**WHAT YOU SHOULD DO:**
Copy out every line of the data exactly; do not include the images.

**Recorded data:**
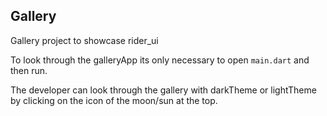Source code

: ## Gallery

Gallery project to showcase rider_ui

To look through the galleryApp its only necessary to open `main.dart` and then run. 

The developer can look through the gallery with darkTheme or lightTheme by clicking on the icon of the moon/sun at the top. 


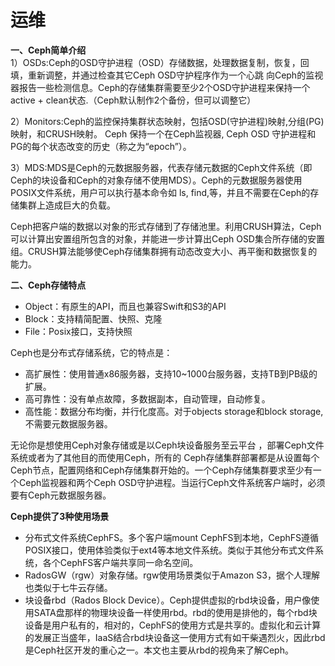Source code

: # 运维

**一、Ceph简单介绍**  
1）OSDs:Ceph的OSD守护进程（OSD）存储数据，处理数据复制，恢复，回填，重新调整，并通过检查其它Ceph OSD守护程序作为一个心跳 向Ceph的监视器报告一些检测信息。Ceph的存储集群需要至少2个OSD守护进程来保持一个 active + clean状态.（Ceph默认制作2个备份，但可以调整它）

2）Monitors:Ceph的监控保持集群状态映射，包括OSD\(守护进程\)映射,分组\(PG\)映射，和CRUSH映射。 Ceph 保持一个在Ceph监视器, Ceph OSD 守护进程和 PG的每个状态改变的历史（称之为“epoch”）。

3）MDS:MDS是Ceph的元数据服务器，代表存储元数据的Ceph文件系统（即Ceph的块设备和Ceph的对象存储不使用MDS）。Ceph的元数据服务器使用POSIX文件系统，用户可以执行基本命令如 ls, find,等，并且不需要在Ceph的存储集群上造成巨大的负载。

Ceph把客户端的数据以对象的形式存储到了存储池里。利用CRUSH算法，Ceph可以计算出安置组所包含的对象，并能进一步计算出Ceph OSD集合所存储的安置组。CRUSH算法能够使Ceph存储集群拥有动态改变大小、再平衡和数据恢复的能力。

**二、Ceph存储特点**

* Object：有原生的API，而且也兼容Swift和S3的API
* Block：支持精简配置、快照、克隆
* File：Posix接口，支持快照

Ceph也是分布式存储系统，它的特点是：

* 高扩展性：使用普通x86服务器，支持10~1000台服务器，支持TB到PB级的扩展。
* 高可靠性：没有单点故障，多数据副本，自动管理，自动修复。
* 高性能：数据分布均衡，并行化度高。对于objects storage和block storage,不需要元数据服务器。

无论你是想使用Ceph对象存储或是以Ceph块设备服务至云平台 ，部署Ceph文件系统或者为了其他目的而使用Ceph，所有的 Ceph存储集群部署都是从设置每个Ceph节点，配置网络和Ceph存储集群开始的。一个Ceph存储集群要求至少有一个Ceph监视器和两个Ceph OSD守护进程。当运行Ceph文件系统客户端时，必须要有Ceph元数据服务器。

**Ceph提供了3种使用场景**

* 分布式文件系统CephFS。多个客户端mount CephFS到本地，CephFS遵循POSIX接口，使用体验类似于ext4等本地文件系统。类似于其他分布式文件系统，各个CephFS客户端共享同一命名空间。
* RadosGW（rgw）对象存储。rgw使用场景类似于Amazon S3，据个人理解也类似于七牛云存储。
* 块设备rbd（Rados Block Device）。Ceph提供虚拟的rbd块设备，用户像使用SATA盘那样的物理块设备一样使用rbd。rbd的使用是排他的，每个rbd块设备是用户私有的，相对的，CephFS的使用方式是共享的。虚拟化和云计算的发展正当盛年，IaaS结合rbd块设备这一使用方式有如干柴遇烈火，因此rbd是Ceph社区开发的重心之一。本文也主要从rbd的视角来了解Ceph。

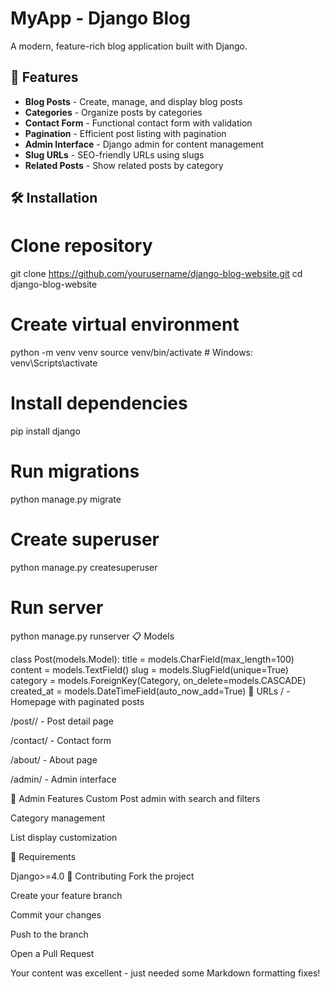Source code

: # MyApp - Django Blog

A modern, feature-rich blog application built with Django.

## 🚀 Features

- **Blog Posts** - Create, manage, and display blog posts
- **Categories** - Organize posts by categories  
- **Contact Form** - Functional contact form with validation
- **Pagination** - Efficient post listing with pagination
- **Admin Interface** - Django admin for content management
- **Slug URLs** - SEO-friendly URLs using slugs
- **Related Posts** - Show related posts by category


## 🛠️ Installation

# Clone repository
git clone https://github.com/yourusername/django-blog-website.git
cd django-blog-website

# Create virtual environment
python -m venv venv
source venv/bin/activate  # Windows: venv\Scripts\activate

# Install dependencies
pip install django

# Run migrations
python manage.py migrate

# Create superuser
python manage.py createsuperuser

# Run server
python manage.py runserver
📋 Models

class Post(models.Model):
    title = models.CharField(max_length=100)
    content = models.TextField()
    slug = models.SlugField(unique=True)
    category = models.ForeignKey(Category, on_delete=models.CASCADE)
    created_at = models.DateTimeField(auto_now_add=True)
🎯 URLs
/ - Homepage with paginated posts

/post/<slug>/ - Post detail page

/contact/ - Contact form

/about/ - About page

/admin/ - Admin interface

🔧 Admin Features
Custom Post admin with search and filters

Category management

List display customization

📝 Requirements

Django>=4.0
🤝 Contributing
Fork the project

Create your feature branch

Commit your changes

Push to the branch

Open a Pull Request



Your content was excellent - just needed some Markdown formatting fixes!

**ANSWER TO THIS TASK:**
Source code

: ## Gallery

Gallery project to showcase rider_ui

To look through the galleryApp its only necessary to open `main.dart` and then run. 

The developer can look through the gallery with darkTheme or lightTheme by clicking on the icon of the moon/sun at the top. 


Source code

: # 运维

**一、Ceph简单介绍**  
1）OSDs:Ceph的OSD守护进程（OSD）存储数据，处理数据复制，恢复，回填，重新调整，并通过检查其它Ceph OSD守护程序作为一个心跳 向Ceph的监视器报告一些检测信息。Ceph的存储集群需要至少2个OSD守护进程来保持一个 active + clean状态.（Ceph默认制作2个备份，但可以调整它）

2）Monitors:Ceph的监控保持集群状态映射，包括OSD\(守护进程\)映射,分组\(PG\)映射，和CRUSH映射。 Ceph 保持一个在Ceph监视器, Ceph OSD 守护进程和 PG的每个状态改变的历史（称之为“epoch”）。

3）MDS:MDS是Ceph的元数据服务器，代表存储元数据的Ceph文件系统（即Ceph的块设备和Ceph的对象存储不使用MDS）。Ceph的元数据服务器使用POSIX文件系统，用户可以执行基本命令如 ls, find,等，并且不需要在Ceph的存储集群上造成巨大的负载。

Ceph把客户端的数据以对象的形式存储到了存储池里。利用CRUSH算法，Ceph可以计算出安置组所包含的对象，并能进一步计算出Ceph OSD集合所存储的安置组。CRUSH算法能够使Ceph存储集群拥有动态改变大小、再平衡和数据恢复的能力。

**二、Ceph存储特点**

* Object：有原生的API，而且也兼容Swift和S3的API
* Block：支持精简配置、快照、克隆
* File：Posix接口，支持快照

Ceph也是分布式存储系统，它的特点是：

* 高扩展性：使用普通x86服务器，支持10~1000台服务器，支持TB到PB级的扩展。
* 高可靠性：没有单点故障，多数据副本，自动管理，自动修复。
* 高性能：数据分布均衡，并行化度高。对于objects storage和block storage,不需要元数据服务器。

无论你是想使用Ceph对象存储或是以Ceph块设备服务至云平台 ，部署Ceph文件系统或者为了其他目的而使用Ceph，所有的 Ceph存储集群部署都是从设置每个Ceph节点，配置网络和Ceph存储集群开始的。一个Ceph存储集群要求至少有一个Ceph监视器和两个Ceph OSD守护进程。当运行Ceph文件系统客户端时，必须要有Ceph元数据服务器。

**Ceph提供了3种使用场景**

* 分布式文件系统CephFS。多个客户端mount CephFS到本地，CephFS遵循POSIX接口，使用体验类似于ext4等本地文件系统。类似于其他分布式文件系统，各个CephFS客户端共享同一命名空间。
* RadosGW（rgw）对象存储。rgw使用场景类似于Amazon S3，据个人理解也类似于七牛云存储。
* 块设备rbd（Rados Block Device）。Ceph提供虚拟的rbd块设备，用户像使用SATA盘那样的物理块设备一样使用rbd。rbd的使用是排他的，每个rbd块设备是用户私有的，相对的，CephFS的使用方式是共享的。虚拟化和云计算的发展正当盛年，IaaS结合rbd块设备这一使用方式有如干柴遇烈火，因此rbd是Ceph社区开发的重心之一。本文也主要从rbd的视角来了解Ceph。

Source code

: # MyApp - Django Blog

A modern, feature-rich blog application built with Django.

## 🚀 Features

- **Blog Posts** - Create, manage, and display blog posts
- **Categories** - Organize posts by categories  
- **Contact Form** - Functional contact form with validation
- **Pagination** - Efficient post listing with pagination
- **Admin Interface** - Django admin for content management
- **Slug URLs** - SEO-friendly URLs using slugs
- **Related Posts** - Show related posts by category


## 🛠️ Installation

# Clone repository
git clone https://github.com/yourusername/django-blog-website.git
cd django-blog-website

# Create virtual environment
python -m venv venv
source venv/bin/activate  # Windows: venv\Scripts\activate

# Install dependencies
pip install django

# Run migrations
python manage.py migrate

# Create superuser
python manage.py createsuperuser

# Run server
python manage.py runserver
📋 Models

class Post(models.Model):
    title = models.CharField(max_length=100)
    content = models.TextField()
    slug = models.SlugField(unique=True)
    category = models.ForeignKey(Category, on_delete=models.CASCADE)
    created_at = models.DateTimeField(auto_now_add=True)
🎯 URLs
/ - Homepage with paginated posts

/post/<slug>/ - Post detail page

/contact/ - Contact form

/about/ - About page

/admin/ - Admin interface

🔧 Admin Features
Custom Post admin with search and filters

Category management

List display customization

📝 Requirements

Django>=4.0
🤝 Contributing
Fork the project

Create your feature branch

Commit your changes

Push to the branch

Open a Pull Request



Your content was excellent - just needed some Markdown formatting fixes!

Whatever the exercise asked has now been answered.